Metal Gear Rising możliwe do przejścia bez zabijania!
Żyjemy w czasach, gdzie gatunek gier zwanych skradankami jest systematycznie zastępowany radosnymi rąbankami, w których szczytem finezji jest rozwalenie kibla głową przeciwnika.
Redmeer @ 20.08.2010, 18:10
"Redmeer"
pc, ps3, xbox 360
Żyjemy w czasach, gdzie gatunek gier zwanych skradankami jest systematycznie zastępowany radosnymi rąbankami, w których szczytem finezji jest rozwalenie kibla głową przeciwnika. Na szczęście jest ktoś, kto żyje w innej epoce i nadal chce robić produkcje dla fanów cichej infiltracji. To Hideo Kojima, ojciec serii Metal Gear Solid.
Obecnie, ów jegomość pracuje nad Metal Gear Solid Rising wraz z zespołem Konami. Poprzedniczki tej produkcji mają bogatą tradycję, jeśli chodzi o mnogość sposobów cichego rozwiązywania problemów wszelkich (wrogów, kamer ochrony, wrogów, czegokolwiek), a jak zapewnia nas producent - Shigenobu Matsuyama - Metal Gear Solid Rising na tym polu z pewnością utrzyma poziom.

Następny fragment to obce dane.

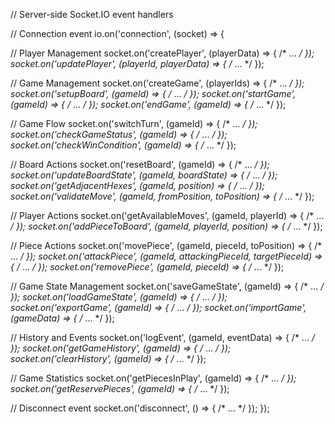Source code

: // Server-side Socket.IO event handlers

// Connection event
io.on('connection', (socket) => {

  // Player Management
  socket.on('createPlayer', (playerData) => { /* ... */ });
  socket.on('updatePlayer', (playerId, playerData) => { /* ... */ });

  // Game Management
  socket.on('createGame', (playerIds) => { /* ... */ });
  socket.on('setupBoard', (gameId) => { /* ... */ });
  socket.on('startGame', (gameId) => { /* ... */ });
  socket.on('endGame', (gameId) => { /* ... */ });

  // Game Flow
  socket.on('switchTurn', (gameId) => { /* ... */ });
  socket.on('checkGameStatus', (gameId) => { /* ... */ });
  socket.on('checkWinCondition', (gameId) => { /* ... */ });

  // Board Actions
  socket.on('resetBoard', (gameId) => { /* ... */ });
  socket.on('updateBoardState', (gameId, boardState) => { /* ... */ });
  socket.on('getAdjacentHexes', (gameId, position) => { /* ... */ });
  socket.on('validateMove', (gameId, fromPosition, toPosition) => { /* ... */ });

  // Player Actions
  socket.on('getAvailableMoves', (gameId, playerId) => { /* ... */ });
  socket.on('addPieceToBoard', (gameId, playerId, position) => { /* ... */ });

  // Piece Actions
  socket.on('movePiece', (gameId, pieceId, toPosition) => { /* ... */ });
  socket.on('attackPiece', (gameId, attackingPieceId, targetPieceId) => { /* ... */ });
  socket.on('removePiece', (gameId, pieceId) => { /* ... */ });

  // Game State Management
  socket.on('saveGameState', (gameId) => { /* ... */ });
  socket.on('loadGameState', (gameId) => { /* ... */ });
  socket.on('exportGame', (gameId) => { /* ... */ });
  socket.on('importGame', (gameData) => { /* ... */ });

  // History and Events
  socket.on('logEvent', (gameId, eventData) => { /* ... */ });
  socket.on('getGameHistory', (gameId) => { /* ... */ });
  socket.on('clearHistory', (gameId) => { /* ... */ });

  // Game Statistics
  socket.on('getPiecesInPlay', (gameId) => { /* ... */ });
  socket.on('getReservePieces', (gameId) => { /* ... */ });

  // Disconnect event
  socket.on('disconnect', () => { /* ... */ });
});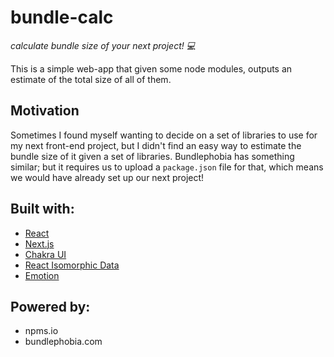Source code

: # bundle-calc 
*calculate bundle size of your next project! 💻*

This is a simple web-app that given some node modules, outputs an estimate of the total size of all of them.

## Motivation
Sometimes I found myself wanting to decide on a set of libraries to use for my next front-end project, but I didn't find an easy way to estimate the bundle size of it given a set of libraries. Bundlephobia has something similar; but it requires us to upload a `package.json` file for that, which means we would have already set up our next project!

## Built with: 
- [React](http://reactjs.org/)
- [Next.js](https://nextjs.org/)
- [Chakra UI](https://chakra-ui.com/)
- [React Isomorphic Data](https://react-isomorphic-data.netlify.com/)
- [Emotion](http://emotion.sh/)

## Powered by:
- npms.io
- bundlephobia.com
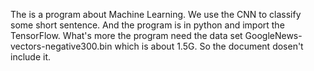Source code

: The is a program about Machine Learning. We use the CNN to classify some short sentence. 
And the program is in python and import the TensorFlow. What's more the program need the data set GoogleNews-vectors-negative300.bin which is about 1.5G. So the document dosen't include it.
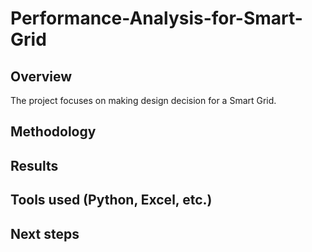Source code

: # Performance-Analysis-for-Smart-Grid


## Overview
The project focuses on making design decision for a Smart Grid.
## Methodology

## Results

## Tools used (Python, Excel, etc.)

## Next steps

Wedle obietnic, możliwe będzie zaliczenie wątku fabularnego gry bez zabicia choćby jednej osoby, cyborga lub androida (choć w przypadku dwóch ostatnich ciężko mówić o morderstwie, bo ludźmi nie są). Wszystko to dzięki umiejętnościom Raidena pozwalającym na omijanie przeciwników oraz ich błyskawiczne rozbrajanie w przypadku wykrycia. Wykonanie wszystkich misji w bezkrwawy sposób ma być specjalnie wyróżnione, choć rzecz jasna, dość trudne. Nie znaczy to jednak, że styl "Serious Sama" sprowadzi grę do banalnej rąbanki - Konami odgraża się, że nie będzie nagradzania za zabijanie, a wyjście bez szwanku z większej zadymy w Metal Gear Solid Rising to dokonanie dość skomplikowane.